*Action item*. Nothing but the lines from the one with "#### [欧阳天剑：从金三" down to the one with "#### [吐为快：妖共，我" should be returned, exactly and with both ends included, from the material below.

————————

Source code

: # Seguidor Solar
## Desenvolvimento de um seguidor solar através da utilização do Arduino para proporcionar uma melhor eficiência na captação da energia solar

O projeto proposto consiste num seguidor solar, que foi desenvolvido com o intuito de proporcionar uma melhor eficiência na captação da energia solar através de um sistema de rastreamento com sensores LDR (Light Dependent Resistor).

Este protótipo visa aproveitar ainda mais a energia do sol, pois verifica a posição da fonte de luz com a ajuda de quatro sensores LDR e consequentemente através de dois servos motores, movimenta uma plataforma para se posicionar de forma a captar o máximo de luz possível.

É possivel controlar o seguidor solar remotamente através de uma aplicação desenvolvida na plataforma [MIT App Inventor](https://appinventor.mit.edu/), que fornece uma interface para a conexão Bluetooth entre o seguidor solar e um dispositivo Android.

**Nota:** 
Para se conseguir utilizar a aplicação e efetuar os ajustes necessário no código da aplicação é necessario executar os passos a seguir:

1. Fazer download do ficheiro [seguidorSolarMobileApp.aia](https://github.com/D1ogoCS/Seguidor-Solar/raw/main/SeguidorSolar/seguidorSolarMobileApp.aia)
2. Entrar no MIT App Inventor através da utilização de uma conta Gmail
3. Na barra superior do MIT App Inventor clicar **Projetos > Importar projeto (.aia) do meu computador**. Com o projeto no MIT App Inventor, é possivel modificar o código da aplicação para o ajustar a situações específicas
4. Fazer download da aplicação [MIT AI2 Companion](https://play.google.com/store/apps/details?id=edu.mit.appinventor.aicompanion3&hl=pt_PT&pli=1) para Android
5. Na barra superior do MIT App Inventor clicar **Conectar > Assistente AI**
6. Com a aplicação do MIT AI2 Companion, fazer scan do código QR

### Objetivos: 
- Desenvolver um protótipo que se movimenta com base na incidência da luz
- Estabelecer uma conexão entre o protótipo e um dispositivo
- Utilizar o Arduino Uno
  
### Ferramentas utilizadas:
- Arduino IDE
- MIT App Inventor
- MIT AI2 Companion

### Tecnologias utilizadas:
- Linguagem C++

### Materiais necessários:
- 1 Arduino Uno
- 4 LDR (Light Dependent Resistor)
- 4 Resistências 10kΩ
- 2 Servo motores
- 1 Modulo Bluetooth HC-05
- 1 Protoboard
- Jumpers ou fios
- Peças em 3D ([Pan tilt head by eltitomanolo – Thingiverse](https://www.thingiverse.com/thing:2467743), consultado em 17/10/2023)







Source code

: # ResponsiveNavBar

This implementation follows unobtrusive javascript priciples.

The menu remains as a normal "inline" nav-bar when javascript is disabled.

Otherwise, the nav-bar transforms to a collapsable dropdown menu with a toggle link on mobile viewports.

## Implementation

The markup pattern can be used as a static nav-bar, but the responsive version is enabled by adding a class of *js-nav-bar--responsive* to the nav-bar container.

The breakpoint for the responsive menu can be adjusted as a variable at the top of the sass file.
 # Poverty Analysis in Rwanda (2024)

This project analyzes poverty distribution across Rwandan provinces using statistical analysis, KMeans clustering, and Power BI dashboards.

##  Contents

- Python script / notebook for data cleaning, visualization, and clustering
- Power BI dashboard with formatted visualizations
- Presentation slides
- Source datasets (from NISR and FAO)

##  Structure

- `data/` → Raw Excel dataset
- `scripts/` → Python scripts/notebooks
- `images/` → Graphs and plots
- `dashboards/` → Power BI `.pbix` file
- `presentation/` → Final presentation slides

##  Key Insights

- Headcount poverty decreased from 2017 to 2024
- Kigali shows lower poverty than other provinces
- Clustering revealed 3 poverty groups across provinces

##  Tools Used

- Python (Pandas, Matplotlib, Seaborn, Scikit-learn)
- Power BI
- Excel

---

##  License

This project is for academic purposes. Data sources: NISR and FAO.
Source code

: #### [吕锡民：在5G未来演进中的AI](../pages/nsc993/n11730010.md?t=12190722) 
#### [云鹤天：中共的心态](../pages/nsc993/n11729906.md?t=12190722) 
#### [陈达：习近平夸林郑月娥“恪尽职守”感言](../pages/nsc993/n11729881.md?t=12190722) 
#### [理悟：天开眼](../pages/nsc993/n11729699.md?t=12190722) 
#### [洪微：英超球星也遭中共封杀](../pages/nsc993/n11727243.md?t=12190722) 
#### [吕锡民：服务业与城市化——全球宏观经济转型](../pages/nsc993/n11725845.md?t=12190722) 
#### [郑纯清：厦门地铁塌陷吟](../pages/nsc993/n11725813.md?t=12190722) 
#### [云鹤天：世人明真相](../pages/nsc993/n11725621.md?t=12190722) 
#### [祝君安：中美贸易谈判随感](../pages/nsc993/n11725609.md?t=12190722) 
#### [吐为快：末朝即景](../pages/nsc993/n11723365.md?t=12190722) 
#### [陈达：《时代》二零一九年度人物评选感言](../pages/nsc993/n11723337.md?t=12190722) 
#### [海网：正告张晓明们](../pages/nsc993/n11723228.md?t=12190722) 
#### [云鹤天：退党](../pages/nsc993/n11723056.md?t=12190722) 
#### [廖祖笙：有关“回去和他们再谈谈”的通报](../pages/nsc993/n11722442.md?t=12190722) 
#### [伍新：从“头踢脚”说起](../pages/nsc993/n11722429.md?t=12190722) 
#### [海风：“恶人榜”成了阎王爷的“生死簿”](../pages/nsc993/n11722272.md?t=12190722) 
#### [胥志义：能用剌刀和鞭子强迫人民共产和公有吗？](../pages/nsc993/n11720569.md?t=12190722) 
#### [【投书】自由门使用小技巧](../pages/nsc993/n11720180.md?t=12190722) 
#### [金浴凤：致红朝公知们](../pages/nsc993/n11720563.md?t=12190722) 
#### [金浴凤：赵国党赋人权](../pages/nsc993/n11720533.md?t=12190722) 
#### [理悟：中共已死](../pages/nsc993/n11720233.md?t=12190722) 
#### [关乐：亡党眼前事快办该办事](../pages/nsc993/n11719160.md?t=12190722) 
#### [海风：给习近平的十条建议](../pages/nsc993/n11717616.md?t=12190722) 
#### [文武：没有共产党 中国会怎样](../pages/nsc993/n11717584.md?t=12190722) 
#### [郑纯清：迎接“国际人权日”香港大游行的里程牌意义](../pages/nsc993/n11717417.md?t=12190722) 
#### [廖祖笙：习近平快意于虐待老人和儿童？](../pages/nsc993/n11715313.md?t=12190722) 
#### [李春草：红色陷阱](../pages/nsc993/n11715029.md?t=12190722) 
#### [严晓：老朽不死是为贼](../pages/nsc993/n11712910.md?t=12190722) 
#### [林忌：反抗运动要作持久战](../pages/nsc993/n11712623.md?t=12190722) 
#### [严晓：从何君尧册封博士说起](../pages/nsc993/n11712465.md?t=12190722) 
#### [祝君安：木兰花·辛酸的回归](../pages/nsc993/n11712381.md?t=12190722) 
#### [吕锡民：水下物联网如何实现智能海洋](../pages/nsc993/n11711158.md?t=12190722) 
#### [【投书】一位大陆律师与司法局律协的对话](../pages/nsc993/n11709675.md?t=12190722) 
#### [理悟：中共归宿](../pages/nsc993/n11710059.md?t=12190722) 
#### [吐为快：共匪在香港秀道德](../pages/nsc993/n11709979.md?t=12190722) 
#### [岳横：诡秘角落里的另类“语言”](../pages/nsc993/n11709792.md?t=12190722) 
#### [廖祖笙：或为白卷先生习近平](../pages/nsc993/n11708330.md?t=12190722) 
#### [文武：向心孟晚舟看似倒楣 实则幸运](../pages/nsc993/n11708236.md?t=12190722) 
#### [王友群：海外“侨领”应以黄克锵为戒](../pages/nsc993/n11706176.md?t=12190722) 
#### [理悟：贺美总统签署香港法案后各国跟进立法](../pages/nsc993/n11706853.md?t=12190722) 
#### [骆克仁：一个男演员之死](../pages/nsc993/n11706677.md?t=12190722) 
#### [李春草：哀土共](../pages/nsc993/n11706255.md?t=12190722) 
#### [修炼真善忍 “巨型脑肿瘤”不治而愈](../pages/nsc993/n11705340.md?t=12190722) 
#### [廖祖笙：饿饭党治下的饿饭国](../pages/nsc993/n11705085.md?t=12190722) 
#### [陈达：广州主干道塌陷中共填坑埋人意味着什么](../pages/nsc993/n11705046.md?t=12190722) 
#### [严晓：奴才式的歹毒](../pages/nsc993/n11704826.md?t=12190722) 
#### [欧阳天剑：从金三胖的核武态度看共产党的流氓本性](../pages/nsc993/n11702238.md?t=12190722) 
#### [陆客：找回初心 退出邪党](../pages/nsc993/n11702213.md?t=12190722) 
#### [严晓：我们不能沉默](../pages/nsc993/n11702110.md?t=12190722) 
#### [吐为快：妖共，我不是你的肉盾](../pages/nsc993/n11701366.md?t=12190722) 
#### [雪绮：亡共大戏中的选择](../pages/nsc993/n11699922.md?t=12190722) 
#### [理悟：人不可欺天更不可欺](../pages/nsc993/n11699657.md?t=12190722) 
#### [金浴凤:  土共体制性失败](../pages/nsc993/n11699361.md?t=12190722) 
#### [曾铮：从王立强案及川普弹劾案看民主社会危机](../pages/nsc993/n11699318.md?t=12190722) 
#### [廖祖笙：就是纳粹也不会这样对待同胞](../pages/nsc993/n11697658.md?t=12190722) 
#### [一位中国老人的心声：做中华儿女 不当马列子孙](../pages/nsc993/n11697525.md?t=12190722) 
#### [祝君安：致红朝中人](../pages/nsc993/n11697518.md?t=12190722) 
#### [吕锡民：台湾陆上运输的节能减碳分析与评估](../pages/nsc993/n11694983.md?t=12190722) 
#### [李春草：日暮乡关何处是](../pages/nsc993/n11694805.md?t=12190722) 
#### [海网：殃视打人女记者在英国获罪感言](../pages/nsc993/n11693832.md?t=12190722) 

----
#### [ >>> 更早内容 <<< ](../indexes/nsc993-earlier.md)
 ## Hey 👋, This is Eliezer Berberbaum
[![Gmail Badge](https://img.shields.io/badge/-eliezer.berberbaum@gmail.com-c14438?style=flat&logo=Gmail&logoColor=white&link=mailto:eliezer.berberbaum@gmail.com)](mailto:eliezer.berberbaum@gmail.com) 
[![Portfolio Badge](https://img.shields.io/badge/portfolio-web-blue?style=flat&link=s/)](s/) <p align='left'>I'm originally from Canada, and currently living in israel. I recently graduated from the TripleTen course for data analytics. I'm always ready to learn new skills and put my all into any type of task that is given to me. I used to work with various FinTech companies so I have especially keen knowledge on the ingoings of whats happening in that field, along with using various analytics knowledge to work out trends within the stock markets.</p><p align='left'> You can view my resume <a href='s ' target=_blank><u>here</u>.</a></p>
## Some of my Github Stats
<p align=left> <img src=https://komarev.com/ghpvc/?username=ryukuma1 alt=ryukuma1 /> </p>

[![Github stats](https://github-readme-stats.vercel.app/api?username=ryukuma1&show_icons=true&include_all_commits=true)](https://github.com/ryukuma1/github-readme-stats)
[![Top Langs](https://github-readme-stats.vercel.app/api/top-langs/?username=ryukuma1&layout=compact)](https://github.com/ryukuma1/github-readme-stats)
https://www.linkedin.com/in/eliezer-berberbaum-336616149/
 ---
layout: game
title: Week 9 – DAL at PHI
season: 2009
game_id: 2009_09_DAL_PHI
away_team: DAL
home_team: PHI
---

————————

*Output for this exercise*.
#### [欧阳天剑：从金三胖的核武态度看共产党的流氓本性](../pages/nsc993/n11702238.md?t=12190722) 
#### [陆客：找回初心 退出邪党](../pages/nsc993/n11702213.md?t=12190722) 
#### [严晓：我们不能沉默](../pages/nsc993/n11702110.md?t=12190722) 
#### [吐为快：妖共，我不是你的肉盾](../pages/nsc993/n11701366.md?t=12190722) 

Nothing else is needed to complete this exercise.